|Fees||Look up fees|
Students will study the practice of performing and teaching instrumental and vocal music from an evidence-based perspective. A wide range of psychological issues that are of interest to musicians and music educators will be examined, with the aim of challenging participants to consider new ways of thinking about performing and teaching music performance as a result of having developed informed approaches to their own (and others) musical development.
This subject can be taken as a single subject via the Community Access Program, or for credit towards the Master of Music Studies degree.

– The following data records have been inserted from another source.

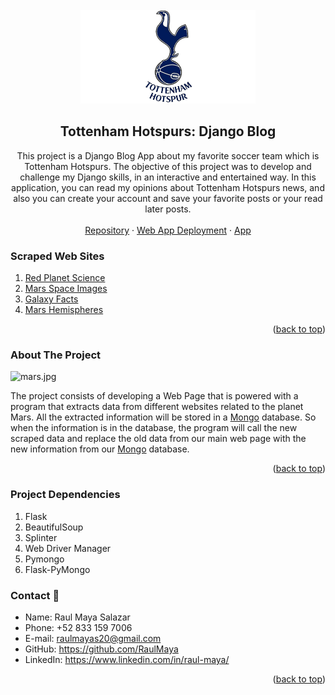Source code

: <!-- PROJECT LOGO -->
<br />
<div align="center">
  <a href="https://github.com/RaulMaya/Mars-Mission-Scraping">
    <img src="static/LoginLogo.png" alt="Logo" width="280" height="150">
  </a>

  <h2 align="center">Tottenham Hotspurs: Django Blog</h2>

<p align="center">
This project is a Django Blog App about my favorite soccer team which is Tottenham Hotspurs. The objective of this project was to develop and challenge my Django skills, in an interactive and entertained way. In this application, you can read my opinions about Tottenham Hotspurs news, and also you can create your account and save your favorite posts or your read later posts.
    <br/>
    <br/>
    <a href="https://github.com/RaulMaya/Mars-Mission-Scraping/blob/master/mission_to_mars.ipynb">Repository</a>
    ·
    <a href="http://tottenhamblog-env-1.eba-4xb2gdij.us-east-1.elasticbeanstalk.com/ ">Web App Deployment</a>
    ·
    <a href="">App</a>
  </p>
</div>

<!-- ABOUT THE PROJECT -->
### Scraped Web Sites

1. <a href="https://redplanetscience.com">Red Planet Science</a>
2. <a href="https://spaceimages-mars.com">Mars Space Images</a>
3. <a href="https://galaxyfacts-mars.com">Galaxy Facts</a>
4. <a href="https://marshemispheres.com">Mars Hemispheres</a>


<p align="right">(<a href="#top">back to top</a>)</p>

### About The Project

![mars.jpg](images/mars.jpg)

The project consists of developing a Web Page that is powered with a program that extracts data from different websites related to the planet Mars. All the extracted information will be stored in a <a href="https://www.mongodb.com/">Mongo</a> database. So when the information is in the database, the program will call the new scraped data and replace the old data from our main web page with the new information from our <a href="https://www.mongodb.com/">Mongo</a> database.


<p align="right">(<a href="#top">back to top</a>)</p>


### Project Dependencies

1. Flask
2. BeautifulSoup
3. Splinter
4. Web Driver Manager
5. Pymongo
6. Flask-PyMongo



### Contact :iphone:

* Name: Raul Maya Salazar
* Phone: +52 833 159 7006
* E-mail: raulmayas20@gmail.com
* GitHub: https://github.com/RaulMaya
* LinkedIn: https://www.linkedin.com/in/raul-maya/

<p align="right">(<a href="#top">back to top</a>)</p>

Further information regarding the Community Access Program and Application forms can be accessed via this website - http://www.unimelb.edu.au/community/access/
Intended learning outcomes
On completion of this subject, students should be able to:
- Become acquainted with the main strands of contemporary research in music performance science and music psychology;
- Understand concepts of skill acquisition as these apply to learning to perform music;
- Examine relationships between a performer and/or composer and his/her audience;
- Understand how ideas and emotions are transmitted to an audience;
- Discuss theories concerning expertise development and developmental processes relevant to performing music at the highest level;
- Reflect critically on relevant areas of their own professional practice in light of their newly acquired knowledge of performance science and music psychology;
- Become equipped with the knowledge necessary to understand how researchers design, investigate and report on performance science and music psychology research; and
- Become aware of how optimum performance can be enhanced through a greater understanding of research and its applications to the performance and practice of music.
On completion of this subject, students will have enhanced the following generic skills:
- The capacity to subject concepts, beliefs and habits of thought and action to critical scrutiny and evaluation;
- The capacity to subject concepts, beliefs and habits of thought and action to the applied context; and
- The ability to produce and evaluate scholarly writing.